The Trump administration’s change would greatly expand the number of immigrants who are penalized, denying green cards to those who use taxpayer-funded benefits or even who are likely to use them in the future.

The immigration history professors warned DHS: “The proposals for these sweeping changes in immigration public charge policy would reverse over 100 years in consistent policy.”

As the backlash reverberated Tuesday, some critics, including CNN’s Erin Burnett, pointed out that if Cuccinelli’s vision of immigration in America had actually existed in 1903, their ancestors may have been labeled burdensome and sent back to their country on a ship.
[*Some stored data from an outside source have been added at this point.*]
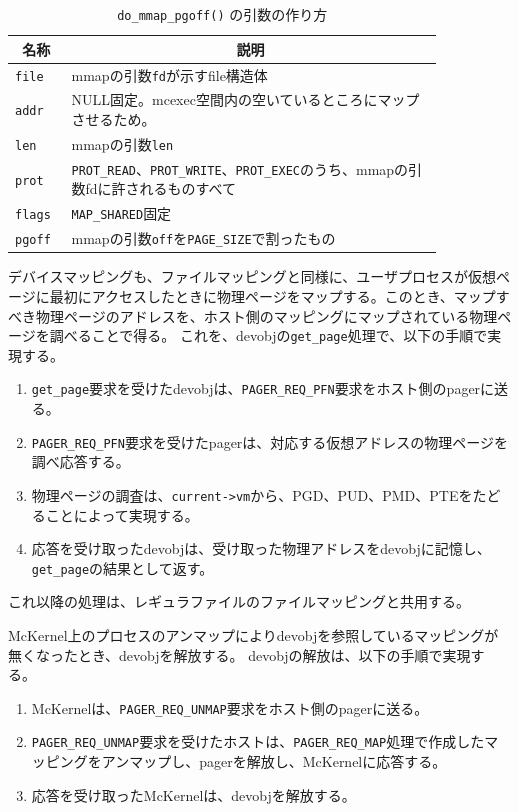 \documentclass[twoside,11pt,fleqn]{book}
\newcounter{subsubsubsection}[subsubsection]
\begin{document}
{\begin{table}[!htb]
\centering
\footnotesize
\caption{\texttt{do\_mmap\_pgoff()} の引数の作り方}\vspace{0.0em}
\label{tab:do_mmap_pgoff_options}
\begin{tabular}{|p{0.10\linewidth}|p{0.75\linewidth}|} \hline
\multicolumn{1}{|c}{\textbf{名称}}&\multicolumn{1}{|c|}{\textbf{説明}}\\ \hline \hline
\texttt{file}&mmapの引数\texttt{fd}が示すfile構造体\\ \hline
\texttt{addr}&NULL固定。mcexec空間内の空いているところにマップさせるため。\\ \hline
\texttt{len}&mmapの引数\texttt{len}\\ \hline
\texttt{prot}&\texttt{PROT\_READ}、\texttt{PROT\_WRITE}、\texttt{PROT\_EXEC}のうち、mmapの引数fdに許されるものすべて\\ \hline
\texttt{flags}&\texttt{MAP\_SHARED}固定\\ \hline
\texttt{pgoff}&mmapの引数\texttt{off}を\texttt{PAGE\_SIZE}で割ったもの\\ \hline
\end{tabular}
\vspace{-0em}
\end{table}
\FloatBarrier

デバイスマッピングも、ファイルマッピングと同様に、ユーザプロセスが仮想ページに最初にアクセスしたときに物理ページをマップする。このとき、マップすべき物理ページのアドレスを、ホスト側のマッピングにマップされている物理ページを調べることで得る。
これを、devobjの\texttt{get\_page}処理で、以下の手順で実現する。
\begin{enumerate}
\item \texttt{get\_page}要求を受けたdevobjは、\texttt{PAGER\_REQ\_PFN}要求をホスト側のpagerに送る。
\item \texttt{PAGER\_REQ\_PFN}要求を受けたpagerは、対応する仮想アドレスの物理ページを調べ応答する。
\item 物理ページの調査は、\texttt{current->vm}から、PGD、PUD、PMD、PTEをたどることによって実現する。
\item 応答を受け取ったdevobjは、受け取った物理アドレスをdevobjに記憶し、\texttt{get\_page}の結果として返す。
\end{enumerate}
これ以降の処理は、レギュラファイルのファイルマッピングと共用する。

McKernel上のプロセスのアンマップによりdevobjを参照しているマッピングが無くなったとき、devobjを解放する。
devobjの解放は、以下の手順で実現する。
\begin{enumerate}
\item McKernelは、\texttt{PAGER\_REQ\_UNMAP}要求をホスト側のpagerに送る。
\item \texttt{PAGER\_REQ\_UNMAP}要求を受けたホストは、\texttt{PAGER\_REQ\_MAP}処理で作成したマッピングをアンマップし、pagerを解放し、McKernelに応答する。
\item 応答を受け取ったMcKernelは、devobjを解放する。
\end{enumerate}
}
\end{document}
“If the Trump admin’s new anti-immigrant ‘public charge’ rule and acting (USCIS director) Ken Cuccinelli’s bastardized wording of Emma Lazarus’s poem affixed to the Statue of Liberty had been in effect 115 years ago, I would not be here today,” wrote Stephen Schwartz, co-author of “Atomic Audit: The Costs and Consequences of U.S. Nuclear Weapons Since 1940.”

On Tuesday night, Polland shared some of the poems written by her sixth-graders, saying they showed a stark contrast from Cuccinelli in their visions for American immigration.

“I will accept the poor, the meek, the ruthless and wild/ It is you that I will take in, as my own child,” one wrote.

“A copper goddess towers over the poor and pitied, forgotten and alone,” wrote another sixth-grader. “Her splendor not gone, but her voice silenced.”